The relationship between painting, landscape, and the body has been central to my work throughout the MA, and there is something in the particular cycle of growing marigolds from seed, tending to them through the season, and then harvesting and drying them at the end of it to make my own inks that feels genuinely significant. It is not just sourcing a material. It is participating in the same slow process of growth and change that I have been drawing on as a subject and a metaphor for the last two years.

In hindsight I wish I had come across this sooner. I would have dried last year's marigolds and used them already, which would have given me the chance to experiment with that whole cycle before the end of the course. What I have done instead is grow a much larger number this season so that come September and October I will have enough to dry out and potentially begin making my own painting inks. At the point of writing this I have sown nearly fifty seeds, with more to come. There have been some casualties along the way, as something seems to be eating the ones that have made it out into the garden, but the ones planted on the balcony have fared much better and I will keep planting as the season continues and the soil warms up. Even if I only manage to get as far as experimenting with the flowers before they go over, it will be worth seeing what happens.

There is also something in this that connects to a broader question I have been sitting with about pace and sustainability in the practice. One of the things that came through clearly in the Unit 2 feedback, and that I have been thinking about throughout Unit 3, is how to make a practice that works with the constraints of chronic illness rather than against them. Growing your own materials is, in its own way, a form of that. It asks you to plan ahead, to be patient, to work with the rhythms of a season rather than expecting everything to be immediately available. It is a different relationship to materials than walking into a shop and buying a bottle of ink, and that difference feels meaningful. There is something in the slowness of it that I want to lean into rather than rush past.

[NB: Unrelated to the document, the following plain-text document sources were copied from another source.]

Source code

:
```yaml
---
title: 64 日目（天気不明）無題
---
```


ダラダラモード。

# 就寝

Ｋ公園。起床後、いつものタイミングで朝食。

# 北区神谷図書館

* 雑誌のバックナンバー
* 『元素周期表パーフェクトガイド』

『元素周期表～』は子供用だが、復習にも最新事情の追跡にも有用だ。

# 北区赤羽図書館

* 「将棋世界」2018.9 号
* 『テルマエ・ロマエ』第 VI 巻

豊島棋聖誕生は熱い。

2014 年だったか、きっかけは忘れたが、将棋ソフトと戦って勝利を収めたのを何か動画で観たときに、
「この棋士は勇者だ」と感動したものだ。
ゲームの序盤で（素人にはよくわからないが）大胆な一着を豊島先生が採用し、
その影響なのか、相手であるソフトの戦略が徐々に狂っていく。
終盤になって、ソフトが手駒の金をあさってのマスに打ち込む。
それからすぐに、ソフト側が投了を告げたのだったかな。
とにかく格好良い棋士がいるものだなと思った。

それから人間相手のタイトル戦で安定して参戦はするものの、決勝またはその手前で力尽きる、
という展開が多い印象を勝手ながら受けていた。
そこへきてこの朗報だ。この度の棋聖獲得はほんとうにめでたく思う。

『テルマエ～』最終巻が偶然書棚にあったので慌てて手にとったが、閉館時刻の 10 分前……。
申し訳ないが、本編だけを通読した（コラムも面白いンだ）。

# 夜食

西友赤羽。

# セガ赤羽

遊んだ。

It is also worth noting that this connects directly to what the Unit 2 feedback was gesturing towards when it suggested thinking about tree-derived inks, oak gall in particular, and the significance of using materials that carry their own relationship to the subject matter. I have not yet experimented with oak gall ink, and that remains something I want to explore. But the marigolds feel like a way into that same territory through a different route, one that is already embedded in my daily life rather than requiring me to source something unfamiliar. The plants are already here. The process is already underway. I am just beginning to understand what that process might mean for the work.